Ce fonds de commerce a été acquis par les époux [H] le 10 juin 1987, par la société AVANTI le 20 janvier 1999 et par la société STANLASSI le 22 mai 2022.
Par actes du 2 février 2005, ces deux baux ont été renouvelés à effet du 1er avril 2004.
Le 2 juin 2010, la société THE HARMONIST, précédemment dénommée DIAMONTS, a acquis de la société STANLASSI le fonds de commerce situé [Adresse 1], dont les deux droits au bail.
Par deux actes sous seing privé à effet au 1er avril 2013, chacun des baux a été renouvelé pour une durée de 9 ans, moyennant un loyer annuel principal payable par trimestre de 42 685,72 euros pour la boutique et de 22 867,35 euros pour le pavillon.
Par acte authentique du 15 juillet 2019, la SNC 36G5 est devenue propriétaire de ces locaux commerciaux.
Par acte du 1er octobre 2019, la bailleresse a fait signifier à la locataire un commandement d’exécuter visant la clause résolutoire du bail ainsi que les articles L. 145-41 et L. 145-17 du code de commerce, la mettant en demeure de supprimer des travaux, d’effectuer des remise en état et d’exploiter le commerce.

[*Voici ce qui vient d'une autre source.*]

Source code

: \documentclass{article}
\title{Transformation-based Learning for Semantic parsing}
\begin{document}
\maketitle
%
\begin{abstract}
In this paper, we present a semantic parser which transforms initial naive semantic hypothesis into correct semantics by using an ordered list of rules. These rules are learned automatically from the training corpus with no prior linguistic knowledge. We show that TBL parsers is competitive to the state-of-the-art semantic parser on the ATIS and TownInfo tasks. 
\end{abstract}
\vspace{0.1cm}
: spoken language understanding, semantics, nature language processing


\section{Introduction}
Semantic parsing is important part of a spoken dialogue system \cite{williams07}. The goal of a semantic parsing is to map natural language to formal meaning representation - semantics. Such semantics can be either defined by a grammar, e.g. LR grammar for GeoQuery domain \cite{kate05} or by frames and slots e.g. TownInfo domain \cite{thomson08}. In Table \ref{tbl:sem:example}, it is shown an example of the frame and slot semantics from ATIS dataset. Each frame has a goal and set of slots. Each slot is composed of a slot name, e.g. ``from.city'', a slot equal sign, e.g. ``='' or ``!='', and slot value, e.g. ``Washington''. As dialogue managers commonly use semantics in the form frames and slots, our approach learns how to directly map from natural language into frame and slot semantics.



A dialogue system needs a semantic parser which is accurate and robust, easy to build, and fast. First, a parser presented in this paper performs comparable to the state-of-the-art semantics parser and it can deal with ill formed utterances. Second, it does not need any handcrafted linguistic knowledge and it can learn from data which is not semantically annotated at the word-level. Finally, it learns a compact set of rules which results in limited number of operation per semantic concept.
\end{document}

Par jugement du 31 janvier 2024, la 18ème chambre de ce tribunal a débouté la SNC 36G5 de ses demandes, cette dernière ne sollicitant ni l’acquisition des clauses résolutoires ni la résiliation judiciaire des deux baux. compte tenu de la délivrance d’un congé entre temps.
Par actes du 29 septembre 2021, la SNC 36G5 a donné congé à la société THE HARMONIST à effet au 31 mars 2022, avec refus de renouvellement des deux baux et offre de paiement d’une indemnité d’éviction à déterminer, conformément aux dispositions de l’article L. 145-14 du code de commerce, pour le cas où elle pourrait y prétendre.

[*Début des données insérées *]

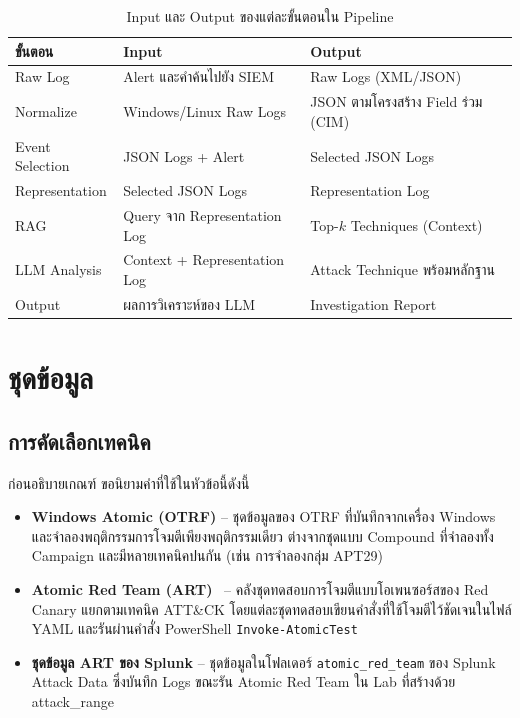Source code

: \begin{table}[ht]
  \centering
  \caption{Input และ Output ของแต่ละขั้นตอนใน Pipeline}
  \label{tab:pipeline-io}
  \begin{tabular}{|l|l|l|}
    \hline
    \textbf{ขั้นตอน} & \textbf{Input} & \textbf{Output} \\ \hline
    Raw Log        & Alert และคำค้นไปยัง SIEM            & Raw Logs (XML/JSON) \\ \hline
    Normalize      & Windows/Linux Raw Logs               & JSON ตามโครงสร้าง Field ร่วม (CIM) \\ \hline
    Event Selection & JSON Logs + Alert                   & Selected JSON Logs \\ \hline
    Representation & Selected JSON Logs                   & Representation Log \\ \hline
    RAG            & Query จาก Representation Log         & Top-$k$ Techniques (Context) \\ \hline
    LLM Analysis   & Context + Representation Log         & Attack Technique พร้อมหลักฐาน \\ \hline
    Output         & ผลการวิเคราะห์ของ LLM                 & Investigation Report \\ \hline
  \end{tabular}
\end{table}

\section{ชุดข้อมูล}
\label{sec:dataset}

\subsection{การคัดเลือกเทคนิค}
ก่อนอธิบายเกณฑ์ ขอนิยามคำที่ใช้ในหัวข้อนี้ดังนี้
\begin{itemize}
  \item \textbf{Windows Atomic (OTRF)} -- ชุดข้อมูลของ OTRF ที่บันทึกจากเครื่อง Windows
        และจำลองพฤติกรรมการโจมตีเพียงพฤติกรรมเดียว ต่างจากชุดแบบ Compound ที่จำลองทั้ง Campaign
        และมีหลายเทคนิคปนกัน (เช่น การจำลองกลุ่ม APT29)
  \item \textbf{Atomic Red Team (ART)}~\cite{atomic-red-team} -- คลังชุดทดสอบการโจมตีแบบโอเพนซอร์สของ Red Canary
        แยกตามเทคนิค ATT\&CK โดยแต่ละชุดทดสอบเขียนคำสั่งที่ใช้โจมตีไว้ชัดเจนในไฟล์ YAML
        และรันผ่านคำสั่ง PowerShell \texttt{Invoke-AtomicTest}
  \item \textbf{ชุดข้อมูล ART ของ Splunk} -- ชุดข้อมูลในโฟลเดอร์ \texttt{atomic\_red\_team} ของ Splunk Attack Data
        ซึ่งบันทึก Logs ขณะรัน Atomic Red Team ใน Lab ที่สร้างด้วย attack\_range
\end{itemize}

Par acte du 14 décembre 2021, la SNC 36G5 a fait assigner la société THE HARMONIST devant le juge des référés du tribunal judiciaire de Paris, aux fins de voir désigner un expert avec pour mission d’évaluer le montant de l’indemnité d’éviction éventuellement due au locataire et l’indemnité d’occupation due par ce dernier.

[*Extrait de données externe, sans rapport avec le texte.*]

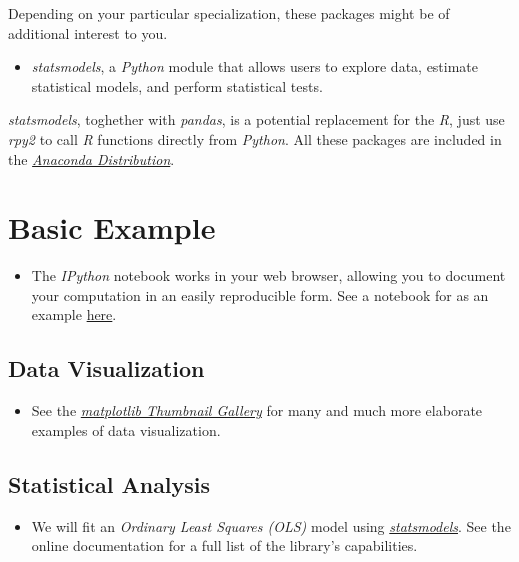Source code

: \documentclass[a4paper,12pt,bold,leqno,fleqn,]{scrartcl}
\begin{document}
Depending on your particular specialization, these packages might be of additional interest to you.

\begin{itemize}
\item \textit{statsmodels}, a \textit{Python} module that allows users to explore data, estimate statistical models, and perform statistical tests. 
\end{itemize}

\textit{statsmodels}, toghether with \textit{pandas}, is a potential replacement for the \textit{R}, just use \textit{rpy2} to call \textit{R} functions directly from \textit{Python}. All these packages are included in the \href{https://www.continuum.io/why-anaconda}{\textit{Anaconda Distribution}}.
\section{Basic Example}
\begin{itemize}
\item The \textit{IPython} notebook works in your web browser, allowing you to document your computation in an easily reproducible form. See a notebook for 
\citet{Reinhart.2010} as an example \href{http://nbviewer.jupyter.org/github/vincentarelbundock/Reinhart-Rogoff/blob/master/reinhart-rogoff.ipynb}{here}.
\end{itemize}
\subsection{Data Visualization }
\begin{itemize}
\item See the \href{http://matplotlib.org/gallery.html}{\textit{matplotlib Thumbnail Gallery}} for many and much more elaborate examples of data visualization.
\end{itemize}
\subsection{Statistical Analysis}
\begin{itemize}
\item We will fit an \textit{Ordinary Least Squares (OLS)} model using \href{http://statsmodels.sourceforge.net}{\textit{statsmodels}}. See the online documentation for a full list of the library's capabilities.
\end{itemize}
\end{document}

Par ordonnance du 2 mars 2022, le juge des référés a fait droit à cette demande d’expertise. Par arrêt du 16 décembre 2022, la cour d’appel de Paris a confirmé l’ordonnance entreprise, sauf en ce qu’elle a dit que l’expert avait pour mission de déterminer le montant de l’indemnité due par le locataire pour l’occupation des lieux, à compter du 1er avril 2022, sur les bases utilisées en matière de fixation des loyers de renouvellement, abattement pour précarité en sus et, statuant à nouveau du chef infirmé, a dit que l’expert a mission d’évaluer le montant de l’indemnité d’occupation, taxes et charges en sus, due par la société THE HARMONIST à compter rétroactivement du 1er avril 2022 jusqu’à la libération des lieux et ce, à la valeur locative desdits locaux.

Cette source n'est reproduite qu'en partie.